If there has been one monumental project Blocker could not foresee embarking on it was keeping the work of the School going during the COVID-19 pandemic. The Yale Philharmonia was set to begin a tour to Boston, New York, and Washington, D.C., when the world shut down. Following guidance from the University and the Centers for Disease Control and Prevention, Blocker and his administration, almost overnight, had the School of Music operating virtually to the fullest extent that could be accomplished given the nature of music study and performance. For two years, during which work was accomplished mostly online, the YSM community came together in ways that reflected the cultural leadership Blocker spent his deanship championing. Students, alumni, and faculty created videos in their homes that the School shared widely, while some curated video playlists for patients and caregivers in area hospitals. Others, led by faculty, gave concerts in the parking lot behind the Adams Center. Slowly, as the coronavirus was understood, the YSM community began to return for safely conducted in-person performance activities. Eventually, the YSM community returned in full to campus, eager to welcome audiences and to take the stage in Morse Recital Hall and Woolsey Hall to do what they came here to do.

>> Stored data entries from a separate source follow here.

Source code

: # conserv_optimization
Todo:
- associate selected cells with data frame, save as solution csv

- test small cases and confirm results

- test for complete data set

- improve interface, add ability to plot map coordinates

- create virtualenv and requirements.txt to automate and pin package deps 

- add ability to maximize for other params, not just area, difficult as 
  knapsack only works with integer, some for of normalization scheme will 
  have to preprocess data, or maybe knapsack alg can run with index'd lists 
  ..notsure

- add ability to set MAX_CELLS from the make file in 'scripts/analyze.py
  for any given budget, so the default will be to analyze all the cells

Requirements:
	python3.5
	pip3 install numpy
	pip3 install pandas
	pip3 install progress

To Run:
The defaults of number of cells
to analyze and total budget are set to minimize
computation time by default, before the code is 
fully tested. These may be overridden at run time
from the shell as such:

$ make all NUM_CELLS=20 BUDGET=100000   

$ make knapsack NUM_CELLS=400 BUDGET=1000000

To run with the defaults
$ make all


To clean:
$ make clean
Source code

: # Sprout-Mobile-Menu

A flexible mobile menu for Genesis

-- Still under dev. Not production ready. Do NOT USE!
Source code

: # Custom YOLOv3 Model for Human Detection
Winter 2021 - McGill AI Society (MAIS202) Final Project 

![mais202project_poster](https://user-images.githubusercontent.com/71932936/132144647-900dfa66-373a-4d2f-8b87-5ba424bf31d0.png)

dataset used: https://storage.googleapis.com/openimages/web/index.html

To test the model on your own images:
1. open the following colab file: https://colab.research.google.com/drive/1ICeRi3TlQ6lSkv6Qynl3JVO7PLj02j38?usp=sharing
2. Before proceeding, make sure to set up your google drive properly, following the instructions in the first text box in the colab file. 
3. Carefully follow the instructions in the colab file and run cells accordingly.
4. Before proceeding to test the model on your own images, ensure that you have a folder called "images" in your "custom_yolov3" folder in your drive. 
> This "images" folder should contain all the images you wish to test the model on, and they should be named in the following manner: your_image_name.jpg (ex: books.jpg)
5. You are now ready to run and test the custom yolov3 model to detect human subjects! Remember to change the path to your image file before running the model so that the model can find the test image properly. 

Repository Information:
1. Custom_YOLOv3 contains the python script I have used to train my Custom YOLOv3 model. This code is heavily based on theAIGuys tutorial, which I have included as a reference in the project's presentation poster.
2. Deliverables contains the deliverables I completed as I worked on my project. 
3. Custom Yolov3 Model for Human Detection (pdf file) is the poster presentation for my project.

The community that returned was one that had learned much about itself during months of isolation and lockdown. Just as the pandemic reminded the world that unexpected tragedy could arrive out of the blue, on a massive scale, events during that same period forced us all to face anew an ever-unfolding atrocity. The murder of George Floyd in May 2020, an act of violence that brought an outraged many into the streets to protest the systemic and structural racism that have always pervaded our society, expedited the hiring of YSM’s inaugural Director of Equity, Belonging, and Student Life and placed a School-wide focus on the relative lack of diversity in classical music. Coming out of the pandemic, Blocker sought anew to train a focus on an early YSM alum, pianist, and composer—Helen Hagan, whose Piano Concerto in C minor was given its world-orchestral premiere 110 years after Hagan composed the work and performed it, with an ensemble of her peers, on the same stage.
The final year
In September 2022, Yale University President Peter Salovey announced Blocker’s intention to retire, after twenty-eight years in the Dean’s Office at YSM, in August 2023. In the final years of his tenure, Blocker had opportunities to appoint more distinguished artists to YSM’s impressive faculty. Major renovation projects were ongoing at the Norfolk Festival and at the Steinert Collection of Musical Instruments, and a search was launched to identify Blocker’s successor. A send-off event for Blocker was held in April. As he prepared to step away from the Dean’s Office and to occupy a teaching studio in Leigh Hall, Blocker reflected on nearly thirty years of work and leadership at Yale and the people and music that have surrounded and nourished him. To ask him in a private moment each year how he felt his performance on the Horowitz Recital Series had gone would elicit the same response: “Better than it could have, not as well as it should have”—in that, a healthy measure of modesty. While he has always performed here at Yale and beyond, Blocker has not, perhaps since his earliest days at the keyboard, had anything to prove to anyone. He plays because he needs to, needs the nourishment of the music itself, whether it is a work by Bach, Mozart, or a faculty composer, and wants very much for whomever might be in the audience—whether in Morse Recital Hall or some other venue halfway around the world—to experience the wonder that he did as a child and still does.
This article was published in the Fall 2022/Spring 2023 issue of Music at Yale.